4

Question: For a Connnection object's execute function, is possible to use a generator that returns dictionaries rather than a list of dictionaries to do an "executemany" insert?

Detail: I'm trying to learn SQLAlchemy by working through the core expressions. As a test, I have a rather large data set, accessed from a file via an iterator, that I'm trying to transfer into a PostgreSQL table, but inserting individual rows is quite slow (see Example 1 below). According to the documentation, the Connnection object's execute() function will do the equivalent of an executemany() if a list of dictionaries is passed in rather than a single dictionary. I did some quick tests, and indeed this method is quite a bit faster for groups of insertions. Unfortunately, with my large data set, I can't create a complete list of dictionaries in memory, thus my question...
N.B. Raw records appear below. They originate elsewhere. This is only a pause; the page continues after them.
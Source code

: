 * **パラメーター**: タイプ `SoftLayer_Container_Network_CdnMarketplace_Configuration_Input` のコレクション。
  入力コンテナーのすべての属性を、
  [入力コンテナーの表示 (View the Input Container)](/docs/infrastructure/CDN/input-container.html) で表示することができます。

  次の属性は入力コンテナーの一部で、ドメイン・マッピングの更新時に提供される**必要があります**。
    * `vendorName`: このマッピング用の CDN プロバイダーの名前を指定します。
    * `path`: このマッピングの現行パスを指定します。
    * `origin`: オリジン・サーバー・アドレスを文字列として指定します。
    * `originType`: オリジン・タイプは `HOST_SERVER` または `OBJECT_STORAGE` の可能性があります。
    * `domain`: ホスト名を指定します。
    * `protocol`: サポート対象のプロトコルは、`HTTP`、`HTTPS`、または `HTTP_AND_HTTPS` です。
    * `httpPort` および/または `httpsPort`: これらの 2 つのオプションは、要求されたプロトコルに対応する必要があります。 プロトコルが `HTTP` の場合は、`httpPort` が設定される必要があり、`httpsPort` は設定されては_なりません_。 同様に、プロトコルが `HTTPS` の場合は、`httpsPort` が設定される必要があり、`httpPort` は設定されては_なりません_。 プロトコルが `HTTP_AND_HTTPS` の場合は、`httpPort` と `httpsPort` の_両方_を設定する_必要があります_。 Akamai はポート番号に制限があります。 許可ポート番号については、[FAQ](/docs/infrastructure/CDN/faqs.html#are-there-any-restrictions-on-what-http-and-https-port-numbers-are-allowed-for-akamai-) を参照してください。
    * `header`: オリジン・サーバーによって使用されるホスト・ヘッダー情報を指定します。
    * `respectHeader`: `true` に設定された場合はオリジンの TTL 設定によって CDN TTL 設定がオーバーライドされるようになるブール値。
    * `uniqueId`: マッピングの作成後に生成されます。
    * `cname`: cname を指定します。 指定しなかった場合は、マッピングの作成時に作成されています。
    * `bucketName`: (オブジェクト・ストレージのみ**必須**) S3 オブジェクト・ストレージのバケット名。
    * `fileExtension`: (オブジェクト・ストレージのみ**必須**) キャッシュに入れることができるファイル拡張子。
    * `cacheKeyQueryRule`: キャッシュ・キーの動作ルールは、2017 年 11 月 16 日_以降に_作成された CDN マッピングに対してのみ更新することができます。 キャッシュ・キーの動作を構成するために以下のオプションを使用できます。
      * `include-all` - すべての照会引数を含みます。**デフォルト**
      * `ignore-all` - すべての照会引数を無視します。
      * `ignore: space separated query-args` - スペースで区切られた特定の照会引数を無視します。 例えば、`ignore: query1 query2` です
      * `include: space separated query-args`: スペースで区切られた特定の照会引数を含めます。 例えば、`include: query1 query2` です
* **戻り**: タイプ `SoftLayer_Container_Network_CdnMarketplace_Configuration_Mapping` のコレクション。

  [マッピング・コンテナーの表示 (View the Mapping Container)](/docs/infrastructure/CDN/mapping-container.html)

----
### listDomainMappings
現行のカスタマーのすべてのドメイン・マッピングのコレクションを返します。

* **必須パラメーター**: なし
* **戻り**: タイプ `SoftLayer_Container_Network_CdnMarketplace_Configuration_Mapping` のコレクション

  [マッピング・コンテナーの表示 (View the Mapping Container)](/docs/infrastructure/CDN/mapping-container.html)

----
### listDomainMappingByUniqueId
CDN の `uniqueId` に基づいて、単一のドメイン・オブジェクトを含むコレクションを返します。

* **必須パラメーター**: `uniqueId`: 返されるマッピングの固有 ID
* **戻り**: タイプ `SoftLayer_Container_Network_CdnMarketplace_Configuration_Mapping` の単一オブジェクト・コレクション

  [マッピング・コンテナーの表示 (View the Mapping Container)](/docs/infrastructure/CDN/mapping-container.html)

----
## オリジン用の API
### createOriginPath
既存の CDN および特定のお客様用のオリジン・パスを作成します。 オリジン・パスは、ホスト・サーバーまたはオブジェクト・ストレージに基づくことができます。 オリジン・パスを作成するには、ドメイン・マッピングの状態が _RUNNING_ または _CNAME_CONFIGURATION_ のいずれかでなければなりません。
Example 1: the following (pseudo)code is very slow for a large amount of data

from sqlalchemy import MetaData, Table, Column

metadata = MetaData()
data = Table('data', metadata, Column...)
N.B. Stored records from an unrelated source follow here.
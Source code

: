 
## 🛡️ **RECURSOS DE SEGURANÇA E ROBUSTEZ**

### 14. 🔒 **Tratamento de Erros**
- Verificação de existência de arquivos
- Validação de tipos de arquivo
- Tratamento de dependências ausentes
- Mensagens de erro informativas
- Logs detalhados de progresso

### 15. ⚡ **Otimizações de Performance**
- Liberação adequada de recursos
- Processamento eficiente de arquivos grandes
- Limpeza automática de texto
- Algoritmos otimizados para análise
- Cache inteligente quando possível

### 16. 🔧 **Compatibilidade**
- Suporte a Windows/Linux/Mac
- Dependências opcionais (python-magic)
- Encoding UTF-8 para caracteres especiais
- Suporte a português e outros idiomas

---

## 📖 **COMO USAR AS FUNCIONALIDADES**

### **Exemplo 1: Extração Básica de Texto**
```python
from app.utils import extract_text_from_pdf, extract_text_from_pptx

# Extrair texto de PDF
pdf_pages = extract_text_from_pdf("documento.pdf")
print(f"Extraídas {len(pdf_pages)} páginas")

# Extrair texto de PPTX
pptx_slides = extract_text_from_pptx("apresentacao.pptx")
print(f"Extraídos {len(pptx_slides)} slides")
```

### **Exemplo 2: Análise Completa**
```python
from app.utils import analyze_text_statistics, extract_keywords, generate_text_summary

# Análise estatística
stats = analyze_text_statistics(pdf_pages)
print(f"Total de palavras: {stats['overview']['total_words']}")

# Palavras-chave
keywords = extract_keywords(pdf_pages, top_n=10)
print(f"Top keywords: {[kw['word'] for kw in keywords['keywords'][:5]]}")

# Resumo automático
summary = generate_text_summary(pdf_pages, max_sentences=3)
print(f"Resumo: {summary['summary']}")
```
engine = sql.create_engine('postgresql://user:pass$@localhost/testdb')
metadata.create_all(engine)

conn = engine.connect()
ins = data.insert()
for datum in large_data_iterator:
    datum_dict = do_some_proc(datum)
    conn.execute(ins, datum_dict)

Because execute can take multiple values, it would be nice to replace the final for loop with the following generator version:

def datagen(iterator):
    for datum in large_data_iterator:
        datum_dict = do_some_proc(datum)
        yield datum_dict

conn = engine.connect()
ins = data.insert()
conn.execute(ins, datagen(large_data_iterator))
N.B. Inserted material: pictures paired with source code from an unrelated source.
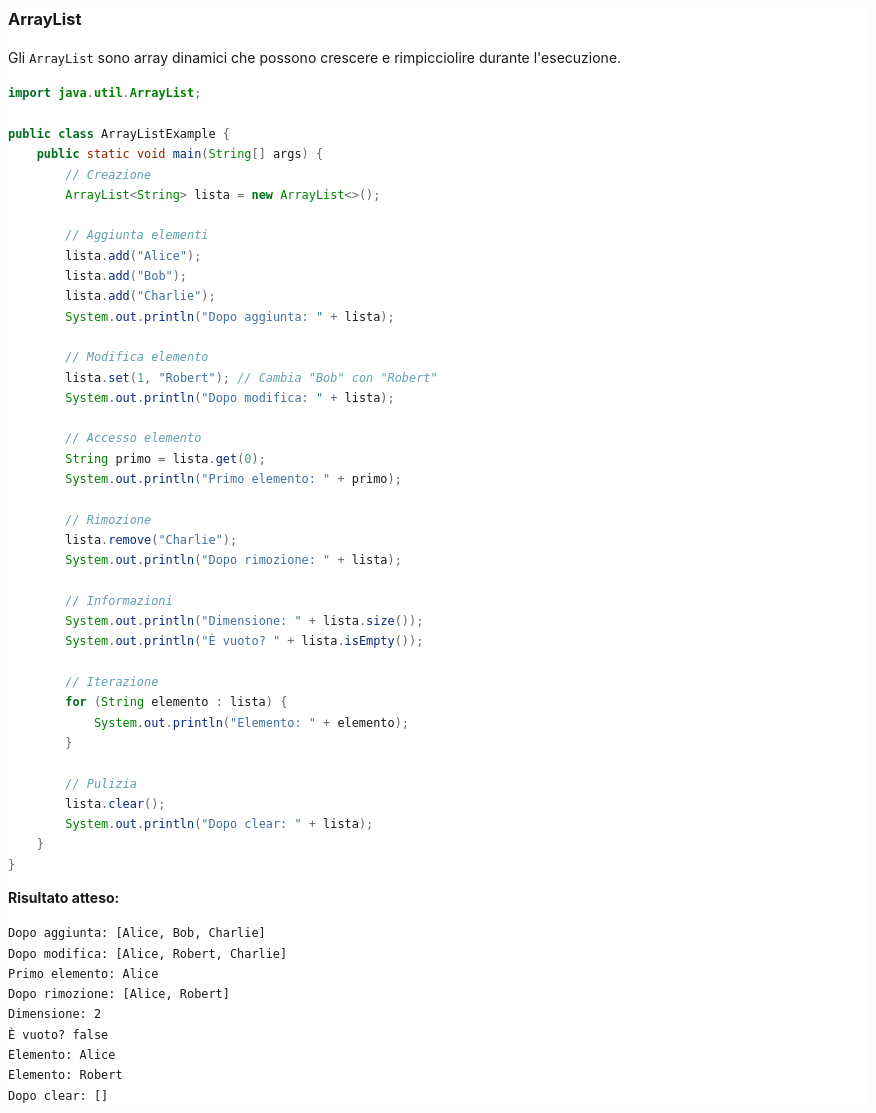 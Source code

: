### ArrayList

Gli `ArrayList` sono array dinamici che possono crescere e rimpicciolire durante l'esecuzione.

```java
import java.util.ArrayList;

public class ArrayListExample {
    public static void main(String[] args) {
        // Creazione
        ArrayList<String> lista = new ArrayList<>();
        
        // Aggiunta elementi
        lista.add("Alice");
        lista.add("Bob");
        lista.add("Charlie");
        System.out.println("Dopo aggiunta: " + lista);
        
        // Modifica elemento
        lista.set(1, "Robert"); // Cambia "Bob" con "Robert"
        System.out.println("Dopo modifica: " + lista);
        
        // Accesso elemento
        String primo = lista.get(0);
        System.out.println("Primo elemento: " + primo);
        
        // Rimozione
        lista.remove("Charlie");
        System.out.println("Dopo rimozione: " + lista);
        
        // Informazioni
        System.out.println("Dimensione: " + lista.size());
        System.out.println("È vuoto? " + lista.isEmpty());
        
        // Iterazione
        for (String elemento : lista) {
            System.out.println("Elemento: " + elemento);
        }
        
        // Pulizia
        lista.clear();
        System.out.println("Dopo clear: " + lista);
    }
}
```

**Risultato atteso:**
```
Dopo aggiunta: [Alice, Bob, Charlie]
Dopo modifica: [Alice, Robert, Charlie]
Primo elemento: Alice
Dopo rimozione: [Alice, Robert]
Dimensione: 2
È vuoto? false
Elemento: Alice
Elemento: Robert
Dopo clear: []
```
However, this raises the following exception: AttributeError: 'list' object has no attribute 'keys'.

Does anyone know if it is possible to get the generator version working? Or a better way to do this would also be great. Thanks!

Note: I tested a modified generator expression that yields chunks as a list of dictionaries (below), and it is faster than the individual executes. However, I don't know how to choose the optimal number of chunks, and I'm worried that the added complexity to my generator code makes it potentially more error prone. (But if it is the only way...)

def datagen(iterator):
    output = []
    N = 0
    for datum in large_data_iterator:
        datum_dict = do_some_proc(datum)
        output.append(datum_dict)
        N += 1
        if N == 100: # or whatever
            yield output
            N = 0
            output = []
    if output != []:
        yield output
Ryan
  • 1,064
  • 1
  • 7
  • 14

1 Answers1

0

There are execution_options for the Connection, which take a stream_results parameter, but unforutunately at the bottom it says that "the flag is currently understood only by the psycopg2 dialect", even though there are other drivers with streaming support (e.g. oursql).

Until it is fully supported in sqlalchemy, you can easily write a helper function to break any iterable into chunks to avoid the error-proneness of modifying your generators.

Jakub Klinkovský
  • 1,248
  • 1
  • 12
  • 33